__Work request__
Every line from the beginning of the records below up to the one holding "auf und erstickten's." should be quoted exactly; leave out the rest.

__Record set__
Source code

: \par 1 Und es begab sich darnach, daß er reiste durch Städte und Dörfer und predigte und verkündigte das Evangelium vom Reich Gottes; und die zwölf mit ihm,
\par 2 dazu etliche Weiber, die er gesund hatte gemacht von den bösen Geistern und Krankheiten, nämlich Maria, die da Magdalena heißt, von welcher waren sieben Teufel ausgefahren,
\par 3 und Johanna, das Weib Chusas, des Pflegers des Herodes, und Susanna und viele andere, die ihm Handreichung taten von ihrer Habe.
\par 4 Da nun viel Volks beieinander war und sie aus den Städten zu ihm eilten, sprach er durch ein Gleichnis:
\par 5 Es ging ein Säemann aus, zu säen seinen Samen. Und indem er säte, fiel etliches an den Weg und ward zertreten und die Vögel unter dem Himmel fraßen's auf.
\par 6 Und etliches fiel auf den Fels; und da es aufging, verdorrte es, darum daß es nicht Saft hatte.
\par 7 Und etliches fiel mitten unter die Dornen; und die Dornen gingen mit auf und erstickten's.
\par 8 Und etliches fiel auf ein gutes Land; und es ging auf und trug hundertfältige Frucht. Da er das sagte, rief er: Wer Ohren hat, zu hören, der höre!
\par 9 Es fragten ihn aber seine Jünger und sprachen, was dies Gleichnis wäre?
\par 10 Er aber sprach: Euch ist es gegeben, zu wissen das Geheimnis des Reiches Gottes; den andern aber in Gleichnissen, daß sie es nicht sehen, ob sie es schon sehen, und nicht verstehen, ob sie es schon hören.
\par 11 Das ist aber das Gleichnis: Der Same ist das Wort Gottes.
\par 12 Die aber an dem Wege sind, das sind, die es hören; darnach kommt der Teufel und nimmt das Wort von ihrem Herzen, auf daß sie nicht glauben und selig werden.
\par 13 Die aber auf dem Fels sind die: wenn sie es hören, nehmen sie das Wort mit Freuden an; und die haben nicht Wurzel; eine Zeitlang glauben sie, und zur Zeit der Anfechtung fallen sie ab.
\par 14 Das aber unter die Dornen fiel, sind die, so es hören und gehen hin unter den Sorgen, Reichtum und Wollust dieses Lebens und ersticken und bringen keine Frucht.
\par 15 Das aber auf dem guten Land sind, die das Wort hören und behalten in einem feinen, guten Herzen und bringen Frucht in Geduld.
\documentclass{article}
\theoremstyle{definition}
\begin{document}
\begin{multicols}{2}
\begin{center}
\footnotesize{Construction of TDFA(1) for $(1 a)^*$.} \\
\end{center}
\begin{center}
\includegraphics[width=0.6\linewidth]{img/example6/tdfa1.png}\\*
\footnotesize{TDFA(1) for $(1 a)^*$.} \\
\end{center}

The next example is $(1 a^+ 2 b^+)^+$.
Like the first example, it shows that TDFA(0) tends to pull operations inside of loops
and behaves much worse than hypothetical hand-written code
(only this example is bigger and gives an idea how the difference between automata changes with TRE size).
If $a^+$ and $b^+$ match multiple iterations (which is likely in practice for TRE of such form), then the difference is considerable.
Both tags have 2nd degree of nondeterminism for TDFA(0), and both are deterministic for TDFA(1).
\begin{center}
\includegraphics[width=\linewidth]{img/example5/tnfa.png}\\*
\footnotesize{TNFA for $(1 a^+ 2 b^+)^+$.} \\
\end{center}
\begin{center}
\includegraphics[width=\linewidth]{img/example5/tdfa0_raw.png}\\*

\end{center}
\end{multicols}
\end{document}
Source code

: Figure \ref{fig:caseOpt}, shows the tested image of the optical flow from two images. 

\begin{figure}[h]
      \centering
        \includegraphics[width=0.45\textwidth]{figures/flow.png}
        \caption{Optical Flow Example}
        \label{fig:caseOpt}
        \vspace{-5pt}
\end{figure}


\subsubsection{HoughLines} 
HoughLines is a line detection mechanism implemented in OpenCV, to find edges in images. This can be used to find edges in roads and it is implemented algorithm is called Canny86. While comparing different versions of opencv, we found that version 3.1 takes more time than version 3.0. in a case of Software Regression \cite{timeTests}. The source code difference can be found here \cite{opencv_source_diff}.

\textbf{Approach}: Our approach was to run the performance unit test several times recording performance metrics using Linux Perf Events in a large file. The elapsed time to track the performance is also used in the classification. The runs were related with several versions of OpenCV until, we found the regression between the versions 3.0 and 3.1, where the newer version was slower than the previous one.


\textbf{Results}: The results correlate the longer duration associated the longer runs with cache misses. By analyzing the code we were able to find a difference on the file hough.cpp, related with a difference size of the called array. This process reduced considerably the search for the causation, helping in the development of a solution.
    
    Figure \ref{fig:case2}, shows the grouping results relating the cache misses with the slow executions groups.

__Output of the exercise__
Source code

: \par 1 Und es begab sich darnach, daß er reiste durch Städte und Dörfer und predigte und verkündigte das Evangelium vom Reich Gottes; und die zwölf mit ihm,
\par 2 dazu etliche Weiber, die er gesund hatte gemacht von den bösen Geistern und Krankheiten, nämlich Maria, die da Magdalena heißt, von welcher waren sieben Teufel ausgefahren,
\par 3 und Johanna, das Weib Chusas, des Pflegers des Herodes, und Susanna und viele andere, die ihm Handreichung taten von ihrer Habe.
\par 4 Da nun viel Volks beieinander war und sie aus den Städten zu ihm eilten, sprach er durch ein Gleichnis:
\par 5 Es ging ein Säemann aus, zu säen seinen Samen. Und indem er säte, fiel etliches an den Weg und ward zertreten und die Vögel unter dem Himmel fraßen's auf.
\par 6 Und etliches fiel auf den Fels; und da es aufging, verdorrte es, darum daß es nicht Saft hatte.
\par 7 Und etliches fiel mitten unter die Dornen; und die Dornen gingen mit auf und erstickten's.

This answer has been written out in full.